(ASSIGNMENT): Word for word, restate every record, though not the pictures.

(MATERIAL SHOWN):
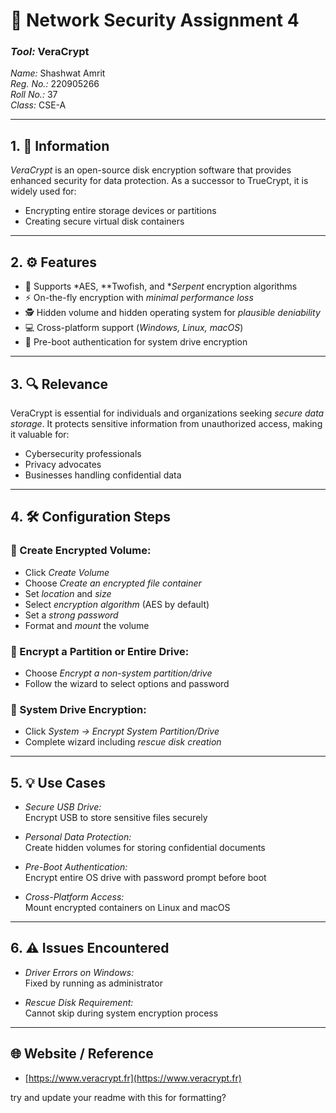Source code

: # 🔐 Network Security Assignment 4
### *Tool:* VeraCrypt  
*Name:* Shashwat Amrit  
*Reg. No.:* 220905266  
*Roll No.:* 37  
*Class:* CSE-A

---

## 1. 📘 Information

*VeraCrypt* is an open-source disk encryption software that provides enhanced security for data protection. As a successor to TrueCrypt, it is widely used for:

- Encrypting entire storage devices or partitions
- Creating secure virtual disk containers

---

## 2. ⚙ Features

- 🔐 Supports *AES, **Twofish, and **Serpent* encryption algorithms  
- ⚡ On-the-fly encryption with *minimal performance loss*  
- 🕵 Hidden volume and hidden operating system for *plausible deniability*  
- 💻 Cross-platform support (*Windows, Linux, macOS*)  
- 🔑 Pre-boot authentication for system drive encryption

---

## 3. 🔍 Relevance

VeraCrypt is essential for individuals and organizations seeking *secure data storage*. It protects sensitive information from unauthorized access, making it valuable for:

- Cybersecurity professionals
- Privacy advocates
- Businesses handling confidential data

---

## 4. 🛠 Configuration Steps

### 🔹 Create Encrypted Volume:
- Click *Create Volume*
- Choose *Create an encrypted file container*
- Set *location* and *size*
- Select *encryption algorithm* (AES by default)
- Set a *strong password*
- Format and *mount* the volume

### 🔹 Encrypt a Partition or Entire Drive:
- Choose *Encrypt a non-system partition/drive*
- Follow the wizard to select options and password

### 🔹 System Drive Encryption:
- Click *System → Encrypt System Partition/Drive*
- Complete wizard including *rescue disk creation*

---

## 5. 💡 Use Cases

- *Secure USB Drive:*  
  Encrypt USB to store sensitive files securely

- *Personal Data Protection:*  
  Create hidden volumes for storing confidential documents

- *Pre-Boot Authentication:*  
  Encrypt entire OS drive with password prompt before boot

- *Cross-Platform Access:*  
  Mount encrypted containers on Linux and macOS

---

## 6. ⚠ Issues Encountered

- *Driver Errors on Windows:*  
  Fixed by running as administrator

- *Rescue Disk Requirement:*  
  Cannot skip during system encryption process

---

## 🌐 Website / Reference

- [https://www.veracrypt.fr](https://www.veracrypt.fr)



try and update your readme with this for formatting?
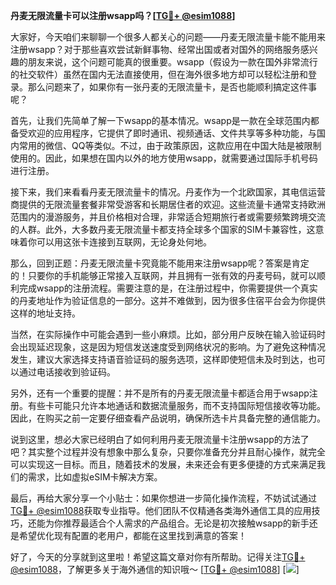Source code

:**丹麦无限流量卡可以注册wsapp吗？[[TG💪+ @esim1088](https://t.me/s/esim1088)]**

大家好，今天咱们来聊聊一个很多人都关心的问题——丹麦无限流量卡能不能用来注册wsapp？对于那些喜欢尝试新鲜事物、经常出国或者对国外的网络服务感兴趣的朋友来说，这个问题可能真的很重要。wsapp（假设为一款在国外非常流行的社交软件）虽然在国内无法直接使用，但在海外很多地方却可以轻松注册和登录。那么问题来了，如果你有一张丹麦的无限流量卡，是否也能顺利搞定这件事呢？

首先，让我们先简单了解一下wsapp的基本情况。wsapp是一款在全球范围内都备受欢迎的应用程序，它提供了即时通讯、视频通话、文件共享等多种功能，与国内常用的微信、QQ等类似。不过，由于政策原因，这款应用在中国大陆是被限制使用的。因此，如果想在国内以外的地方使用wsapp，就需要通过国际手机号码进行注册。

接下来，我们来看看丹麦无限流量卡的情况。丹麦作为一个北欧国家，其电信运营商提供的无限流量套餐非常受游客和长期居住者的欢迎。这些流量卡通常支持欧洲范围内的漫游服务，并且价格相对合理，非常适合短期旅行者或需要频繁跨境交流的人群。此外，大多数丹麦无限流量卡都支持全球多个国家的SIM卡兼容性，这意味着你可以用这张卡连接到互联网，无论身处何地。

那么，回到正题：丹麦无限流量卡究竟能不能用来注册wsapp呢？答案是肯定的！只要你的手机能够正常接入互联网，并且拥有一张有效的丹麦号码，就可以顺利完成wsapp的注册流程。需要注意的是，在注册过程中，你需要提供一个真实的丹麦地址作为验证信息的一部分。这并不难做到，因为很多住宿平台会为你提供这样的地址支持。

当然，在实际操作中可能会遇到一些小麻烦。比如，部分用户反映在输入验证码时会出现延迟现象，这是因为短信发送速度受到网络状况的影响。为了避免这种情况发生，建议大家选择支持语音验证码的服务选项，这样即使短信未及时到达，也可以通过电话接收到验证码。

另外，还有一个重要的提醒：并不是所有的丹麦无限流量卡都适合用于wsapp注册。有些卡可能只允许本地通话和数据流量服务，而不支持国际短信接收等功能。因此，在购买之前一定要仔细查看产品说明，确保所选卡片具备完整的通信能力。

说到这里，想必大家已经明白了如何利用丹麦无限流量卡注册wsapp的方法了吧？其实整个过程并没有想象中那么复杂，只要你准备充分并且耐心操作，就完全可以实现这一目标。而且，随着技术的发展，未来还会有更多便捷的方式来满足我们的需求，比如虚拟eSIM卡解决方案。

最后，再给大家分享一个小贴士：如果你想进一步简化操作流程，不妨试试通过[TG💪+ @esim1088](https://t.me/s/esim1088)获取专业指导。他们团队不仅精通各类海外通信工具的应用技巧，还能为你推荐最适合个人需求的产品组合。无论是初次接触wsapp的新手还是希望优化现有配置的老用户，都能在这里找到满意的答案！

好了，今天的分享就到这里啦！希望这篇文章对你有所帮助。记得关注[TG💪+ @esim1088](https://t.me/s/esim1088)，了解更多关于海外通信的知识哦～ [[TG💪+ @esim1088](https://t.me/s/esim1088)] [![](https://i.postimg.cc/4NQfJmqS/Snipaste-2025-05-13-00-14-12.png)]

(OUTPUT FOR THIS TASK):
Source code

: # 🔐 Network Security Assignment 4
### *Tool:* VeraCrypt  
*Name:* Shashwat Amrit  
*Reg. No.:* 220905266  
*Roll No.:* 37  
*Class:* CSE-A

---

## 1. 📘 Information

*VeraCrypt* is an open-source disk encryption software that provides enhanced security for data protection. As a successor to TrueCrypt, it is widely used for:

- Encrypting entire storage devices or partitions
- Creating secure virtual disk containers

---

## 2. ⚙ Features

- 🔐 Supports *AES, **Twofish, and **Serpent* encryption algorithms  
- ⚡ On-the-fly encryption with *minimal performance loss*  
- 🕵 Hidden volume and hidden operating system for *plausible deniability*  
- 💻 Cross-platform support (*Windows, Linux, macOS*)  
- 🔑 Pre-boot authentication for system drive encryption

---

## 3. 🔍 Relevance

VeraCrypt is essential for individuals and organizations seeking *secure data storage*. It protects sensitive information from unauthorized access, making it valuable for:

- Cybersecurity professionals
- Privacy advocates
- Businesses handling confidential data

---

## 4. 🛠 Configuration Steps

### 🔹 Create Encrypted Volume:
- Click *Create Volume*
- Choose *Create an encrypted file container*
- Set *location* and *size*
- Select *encryption algorithm* (AES by default)
- Set a *strong password*
- Format and *mount* the volume

### 🔹 Encrypt a Partition or Entire Drive:
- Choose *Encrypt a non-system partition/drive*
- Follow the wizard to select options and password

### 🔹 System Drive Encryption:
- Click *System → Encrypt System Partition/Drive*
- Complete wizard including *rescue disk creation*

---

## 5. 💡 Use Cases

- *Secure USB Drive:*  
  Encrypt USB to store sensitive files securely

- *Personal Data Protection:*  
  Create hidden volumes for storing confidential documents

- *Pre-Boot Authentication:*  
  Encrypt entire OS drive with password prompt before boot

- *Cross-Platform Access:*  
  Mount encrypted containers on Linux and macOS

---

## 6. ⚠ Issues Encountered

- *Driver Errors on Windows:*  
  Fixed by running as administrator

- *Rescue Disk Requirement:*  
  Cannot skip during system encryption process

---

## 🌐 Website / Reference

- [https://www.veracrypt.fr](https://www.veracrypt.fr)



try and update your readme with this for formatting?
Source code

:**丹麦无限流量卡可以注册wsapp吗？[[TG💪+ @esim1088](https://t.me/s/esim1088)]**

大家好，今天咱们来聊聊一个很多人都关心的问题——丹麦无限流量卡能不能用来注册wsapp？对于那些喜欢尝试新鲜事物、经常出国或者对国外的网络服务感兴趣的朋友来说，这个问题可能真的很重要。wsapp（假设为一款在国外非常流行的社交软件）虽然在国内无法直接使用，但在海外很多地方却可以轻松注册和登录。那么问题来了，如果你有一张丹麦的无限流量卡，是否也能顺利搞定这件事呢？

首先，让我们先简单了解一下wsapp的基本情况。wsapp是一款在全球范围内都备受欢迎的应用程序，它提供了即时通讯、视频通话、文件共享等多种功能，与国内常用的微信、QQ等类似。不过，由于政策原因，这款应用在中国大陆是被限制使用的。因此，如果想在国内以外的地方使用wsapp，就需要通过国际手机号码进行注册。

接下来，我们来看看丹麦无限流量卡的情况。丹麦作为一个北欧国家，其电信运营商提供的无限流量套餐非常受游客和长期居住者的欢迎。这些流量卡通常支持欧洲范围内的漫游服务，并且价格相对合理，非常适合短期旅行者或需要频繁跨境交流的人群。此外，大多数丹麦无限流量卡都支持全球多个国家的SIM卡兼容性，这意味着你可以用这张卡连接到互联网，无论身处何地。

那么，回到正题：丹麦无限流量卡究竟能不能用来注册wsapp呢？答案是肯定的！只要你的手机能够正常接入互联网，并且拥有一张有效的丹麦号码，就可以顺利完成wsapp的注册流程。需要注意的是，在注册过程中，你需要提供一个真实的丹麦地址作为验证信息的一部分。这并不难做到，因为很多住宿平台会为你提供这样的地址支持。

当然，在实际操作中可能会遇到一些小麻烦。比如，部分用户反映在输入验证码时会出现延迟现象，这是因为短信发送速度受到网络状况的影响。为了避免这种情况发生，建议大家选择支持语音验证码的服务选项，这样即使短信未及时到达，也可以通过电话接收到验证码。

另外，还有一个重要的提醒：并不是所有的丹麦无限流量卡都适合用于wsapp注册。有些卡可能只允许本地通话和数据流量服务，而不支持国际短信接收等功能。因此，在购买之前一定要仔细查看产品说明，确保所选卡片具备完整的通信能力。

说到这里，想必大家已经明白了如何利用丹麦无限流量卡注册wsapp的方法了吧？其实整个过程并没有想象中那么复杂，只要你准备充分并且耐心操作，就完全可以实现这一目标。而且，随着技术的发展，未来还会有更多便捷的方式来满足我们的需求，比如虚拟eSIM卡解决方案。

最后，再给大家分享一个小贴士：如果你想进一步简化操作流程，不妨试试通过[TG💪+ @esim1088](https://t.me/s/esim1088)获取专业指导。他们团队不仅精通各类海外通信工具的应用技巧，还能为你推荐最适合个人需求的产品组合。无论是初次接触wsapp的新手还是希望优化现有配置的老用户，都能在这里找到满意的答案！

好了，今天的分享就到这里啦！希望这篇文章对你有所帮助。记得关注[TG💪+ @esim1088](https://t.me/s/esim1088)，了解更多关于海外通信的知识哦～ [[TG💪+ @esim1088](https://t.me/s/esim1088)] [![](https://i.postimg.cc/4NQfJmqS/Snipaste-2025-05-13-00-14-12.png)]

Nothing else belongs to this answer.